Los griegos fueron los primeros que pensaron que el mundo era un universo ordenado, al que llamaron cosmos, y que ese orden permitía  que los hombres lo entendiesen.

El que el mundo esté ordenado y sea comprensible es el primer requisito para que haya ciencia. Un mundo sin reglas fijas no puede ser estudiado. Sin la confianza en que el hombre pueda entenderlo, nadie lo va a estudiar.
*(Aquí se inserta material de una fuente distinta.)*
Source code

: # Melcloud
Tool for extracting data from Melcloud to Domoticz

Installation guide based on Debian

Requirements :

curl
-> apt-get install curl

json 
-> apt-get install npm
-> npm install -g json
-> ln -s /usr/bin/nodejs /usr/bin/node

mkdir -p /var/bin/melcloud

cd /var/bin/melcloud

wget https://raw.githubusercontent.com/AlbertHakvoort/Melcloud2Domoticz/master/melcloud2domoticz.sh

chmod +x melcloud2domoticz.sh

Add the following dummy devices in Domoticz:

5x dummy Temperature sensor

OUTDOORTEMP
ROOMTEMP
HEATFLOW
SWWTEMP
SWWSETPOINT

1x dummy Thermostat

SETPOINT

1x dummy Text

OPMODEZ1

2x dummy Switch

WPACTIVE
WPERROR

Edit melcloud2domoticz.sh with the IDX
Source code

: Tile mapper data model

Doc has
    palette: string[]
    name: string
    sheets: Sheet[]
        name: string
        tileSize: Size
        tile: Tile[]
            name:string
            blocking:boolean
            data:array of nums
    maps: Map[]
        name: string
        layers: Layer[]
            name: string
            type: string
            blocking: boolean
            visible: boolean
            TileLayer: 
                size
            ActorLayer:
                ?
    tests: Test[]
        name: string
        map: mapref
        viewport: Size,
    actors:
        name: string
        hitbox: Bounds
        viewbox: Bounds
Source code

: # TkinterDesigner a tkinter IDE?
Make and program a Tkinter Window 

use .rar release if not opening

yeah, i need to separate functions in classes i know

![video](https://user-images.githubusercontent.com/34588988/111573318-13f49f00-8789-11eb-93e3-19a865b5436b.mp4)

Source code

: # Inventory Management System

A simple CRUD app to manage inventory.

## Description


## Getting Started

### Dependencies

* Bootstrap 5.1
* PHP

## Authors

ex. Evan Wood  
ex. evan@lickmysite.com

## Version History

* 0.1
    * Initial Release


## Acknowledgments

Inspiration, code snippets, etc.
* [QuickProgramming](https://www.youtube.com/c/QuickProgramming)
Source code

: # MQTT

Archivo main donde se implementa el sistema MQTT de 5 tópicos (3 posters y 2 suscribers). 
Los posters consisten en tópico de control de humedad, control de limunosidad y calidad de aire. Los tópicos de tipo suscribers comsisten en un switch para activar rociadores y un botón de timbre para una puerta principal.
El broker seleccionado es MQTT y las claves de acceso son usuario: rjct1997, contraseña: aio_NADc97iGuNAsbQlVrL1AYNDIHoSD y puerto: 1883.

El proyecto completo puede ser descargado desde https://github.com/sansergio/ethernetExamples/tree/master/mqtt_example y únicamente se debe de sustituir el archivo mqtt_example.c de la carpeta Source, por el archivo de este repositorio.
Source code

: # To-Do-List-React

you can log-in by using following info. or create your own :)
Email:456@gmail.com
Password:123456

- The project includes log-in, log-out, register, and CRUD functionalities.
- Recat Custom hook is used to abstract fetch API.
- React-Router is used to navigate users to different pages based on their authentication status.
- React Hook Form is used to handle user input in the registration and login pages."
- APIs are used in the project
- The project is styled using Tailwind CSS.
Desgraciadamente, los griegos no solo pensaron que el universo estaba ordenado, sino que el mundo existente era el mejor posible, y eso quería decir, por ejemplo, que las órbitas de los planetas debieran ser circulares por la sencilla razón de que la circunferencia es la curva más perfecta. Por ello, nunca sintieron la necesidad hacer experimentos para comprobar si su idea del mundo se ajustaba a la realidad. Ahora bien, sin experimentación no es posible la ciencia. Sin experimentos no se pueden formular leyes generales ni se puede comprobar que dichas leyes son correctas.

Más tarde, los árabes estuvieron a punto de crear la ciencia. En efecto, los árabes aprendieron la filosofía griega al entrar en contacto con los bizantinos. Durante un tiempo, la escuela teológica musulmana dominante veía compatible el islam y la filosofía griega, pensaban que el mundo estaba ordenado y se podía entender. Por otro lado, los árabes tenían conocimientos matemáticos avanzados que tan necesarios son para la ciencia. En parte los heredaron de los persas y, en parte los cultivaron ellos mismos. Además, los árabes mejoraron mucho la calidad del papel de origen chino, permitiendo con ello que la difusión de ideas y conocimientos fuera bastante eficiente de un extremo a otro de su inmenso imperio. Como es fácil imaginar, la libre circulación de conocimientos facilita enormemente el avance de la ciencia; hay mucha más gente pensando en un mismo problema y comprobando si lo que otros han pensado es cierto o falso.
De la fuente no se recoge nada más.